# Supplied material
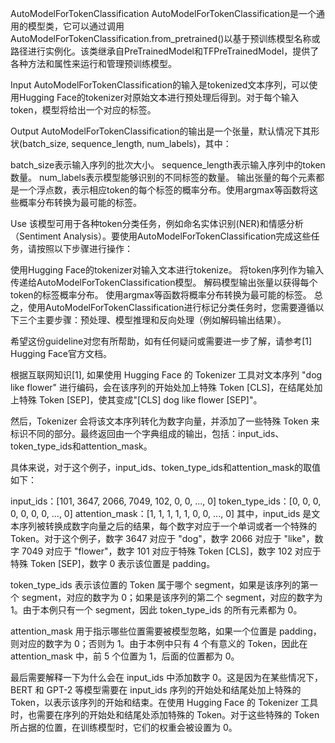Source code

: AutoModelForTokenClassification
AutoModelForTokenClassification是一个通用的模型类，它可以通过调用AutoModelForTokenClassification.from_pretrained()以基于预训练模型名称或路径进行实例化。该类继承自PreTrainedModel和TFPreTrainedModel，提供了各种方法和属性来运行和管理预训练模型。

Input
AutoModelForTokenClassification的输入是tokenized文本序列，可以使用Hugging Face的tokenizer对原始文本进行预处理后得到。对于每个输入token，模型将给出一个对应的标签。

Output
AutoModelForTokenClassification的输出是一个张量，默认情况下其形状(batch_size, sequence_length, num_labels)，其中：

batch_size表示输入序列的批次大小。
sequence_length表示输入序列中的token数量。
num_labels表示模型能够识别的不同标签的数量。
输出张量的每个元素都是一个浮点数，表示相应token的每个标签的概率分布。使用argmax等函数将这些概率分布转换为最可能的标签。

Use
该模型可用于各种token分类任务，例如命名实体识别(NER)和情感分析（Sentiment Analysis）。要使用AutoModelForTokenClassification完成这些任务，请按照以下步骤进行操作：

使用Hugging Face的tokenizer对输入文本进行tokenize。
将token序列作为输入传递给AutoModelForTokenClassification模型。
解码模型输出张量以获得每个token的标签概率分布。
使用argmax等函数将概率分布转换为最可能的标签。
总之，使用AutoModelForTokenClassification进行标记分类任务时，您需要遵循以下三个主要步骤：预处理、模型推理和反向处理（例如解码输出结果）。

希望这份guideline对您有所帮助，如有任何疑问或需要进一步了解，请参考[1] Hugging Face官方文档。





根据互联网知识[1], 如果使用 Hugging Face 的 Tokenizer 工具对文本序列 "dog like flower" 进行编码，会在该序列的开始处加上特殊 Token [CLS]，在结尾处加上特殊 Token [SEP]，使其变成"[CLS] dog like flower [SEP]"。

然后，Tokenizer 会将该文本序列转化为数字向量，并添加了一些特殊 Token 来标识不同的部分。最终返回由一个字典组成的输出，包括：input_ids、token_type_ids和attention_mask。

具体来说，对于这个例子，input_ids、token_type_ids和attention_mask的取值如下：

input_ids：[101, 3647, 2066, 7049, 102, 0, 0, ..., 0]
token_type_ids：[0, 0, 0, 0, 0, 0, 0, ..., 0]
attention_mask：[1, 1, 1, 1, 1, 0, 0, ..., 0]
其中，input_ids 是文本序列被转换成数字向量之后的结果，每个数字对应于一个单词或者一个特殊的 Token。对于这个例子，数字 3647 对应于 "dog"，数字 2066 对应于 "like"，数字 7049 对应于 "flower"，数字 101 对应于特殊 Token [CLS]，数字 102 对应于特殊 Token [SEP]，数字 0 表示该位置是 padding。

token_type_ids 表示该位置的 Token 属于哪个 segment，如果是该序列的第一个 segment，对应的数字为 0；如果是该序列的第二个 segment，对应的数字为 1。由于本例只有一个 segment，因此 token_type_ids 的所有元素都为 0。

attention_mask 用于指示哪些位置需要被模型忽略，如果一个位置是 padding，则对应的数字为 0；否则为 1。由于本例中只有 4 个有意义的 Token，因此在 attention_mask 中，前 5 个位置为 1，后面的位置都为 0。

最后需要解释一下为什么会在 input_ids 中添加数字 0。这是因为在某些情况下，BERT 和 GPT-2 等模型需要在 input_ids 序列的开始处和结尾处加上特殊的 Token，以表示该序列的开始和结束。在使用 Hugging Face 的 Tokenizer 工具时，也需要在序列的开始处和结尾处添加特殊的 Token。对于这些特殊的 Token 所占据的位置，在训练模型时，它们的权重会被设置为 0。

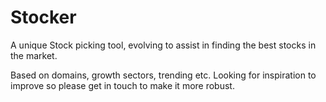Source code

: # Stocker

A unique Stock picking tool, evolving to assist in finding the best stocks in the market. 

Based on domains, growth sectors, trending etc. Looking for inspiration to improve so please get in touch to make it more robust.

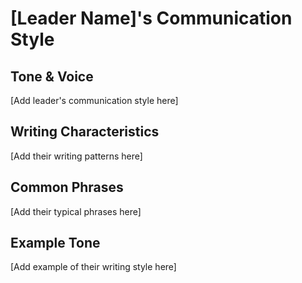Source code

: # [Leader Name]'s Communication Style

## Tone & Voice
[Add leader's communication style here]

## Writing Characteristics
[Add their writing patterns here]

## Common Phrases
[Add their typical phrases here]

## Example Tone
[Add example of their writing style here]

# Problem description
The entries are to be printed exactly as written; the pictures are to be left out.

# Solved exercise
Source code

: AutoModelForTokenClassification
AutoModelForTokenClassification是一个通用的模型类，它可以通过调用AutoModelForTokenClassification.from_pretrained()以基于预训练模型名称或路径进行实例化。该类继承自PreTrainedModel和TFPreTrainedModel，提供了各种方法和属性来运行和管理预训练模型。

Input
AutoModelForTokenClassification的输入是tokenized文本序列，可以使用Hugging Face的tokenizer对原始文本进行预处理后得到。对于每个输入token，模型将给出一个对应的标签。

Output
AutoModelForTokenClassification的输出是一个张量，默认情况下其形状(batch_size, sequence_length, num_labels)，其中：

batch_size表示输入序列的批次大小。
sequence_length表示输入序列中的token数量。
num_labels表示模型能够识别的不同标签的数量。
输出张量的每个元素都是一个浮点数，表示相应token的每个标签的概率分布。使用argmax等函数将这些概率分布转换为最可能的标签。

Use
该模型可用于各种token分类任务，例如命名实体识别(NER)和情感分析（Sentiment Analysis）。要使用AutoModelForTokenClassification完成这些任务，请按照以下步骤进行操作：

使用Hugging Face的tokenizer对输入文本进行tokenize。
将token序列作为输入传递给AutoModelForTokenClassification模型。
解码模型输出张量以获得每个token的标签概率分布。
使用argmax等函数将概率分布转换为最可能的标签。
总之，使用AutoModelForTokenClassification进行标记分类任务时，您需要遵循以下三个主要步骤：预处理、模型推理和反向处理（例如解码输出结果）。

希望这份guideline对您有所帮助，如有任何疑问或需要进一步了解，请参考[1] Hugging Face官方文档。





根据互联网知识[1], 如果使用 Hugging Face 的 Tokenizer 工具对文本序列 "dog like flower" 进行编码，会在该序列的开始处加上特殊 Token [CLS]，在结尾处加上特殊 Token [SEP]，使其变成"[CLS] dog like flower [SEP]"。

然后，Tokenizer 会将该文本序列转化为数字向量，并添加了一些特殊 Token 来标识不同的部分。最终返回由一个字典组成的输出，包括：input_ids、token_type_ids和attention_mask。

具体来说，对于这个例子，input_ids、token_type_ids和attention_mask的取值如下：

input_ids：[101, 3647, 2066, 7049, 102, 0, 0, ..., 0]
token_type_ids：[0, 0, 0, 0, 0, 0, 0, ..., 0]
attention_mask：[1, 1, 1, 1, 1, 0, 0, ..., 0]
其中，input_ids 是文本序列被转换成数字向量之后的结果，每个数字对应于一个单词或者一个特殊的 Token。对于这个例子，数字 3647 对应于 "dog"，数字 2066 对应于 "like"，数字 7049 对应于 "flower"，数字 101 对应于特殊 Token [CLS]，数字 102 对应于特殊 Token [SEP]，数字 0 表示该位置是 padding。

token_type_ids 表示该位置的 Token 属于哪个 segment，如果是该序列的第一个 segment，对应的数字为 0；如果是该序列的第二个 segment，对应的数字为 1。由于本例只有一个 segment，因此 token_type_ids 的所有元素都为 0。

attention_mask 用于指示哪些位置需要被模型忽略，如果一个位置是 padding，则对应的数字为 0；否则为 1。由于本例中只有 4 个有意义的 Token，因此在 attention_mask 中，前 5 个位置为 1，后面的位置都为 0。

最后需要解释一下为什么会在 input_ids 中添加数字 0。这是因为在某些情况下，BERT 和 GPT-2 等模型需要在 input_ids 序列的开始处和结尾处加上特殊的 Token，以表示该序列的开始和结束。在使用 Hugging Face 的 Tokenizer 工具时，也需要在序列的开始处和结尾处添加特殊的 Token。对于这些特殊的 Token 所占据的位置，在训练模型时，它们的权重会被设置为 0。

Source code

: # Stocker

A unique Stock picking tool, evolving to assist in finding the best stocks in the market. 

Based on domains, growth sectors, trending etc. Looking for inspiration to improve so please get in touch to make it more robust.

Source code

: # [Leader Name]'s Communication Style

## Tone & Voice
[Add leader's communication style here]

## Writing Characteristics
[Add their writing patterns here]

## Common Phrases
[Add their typical phrases here]

## Example Tone
[Add example of their writing style here]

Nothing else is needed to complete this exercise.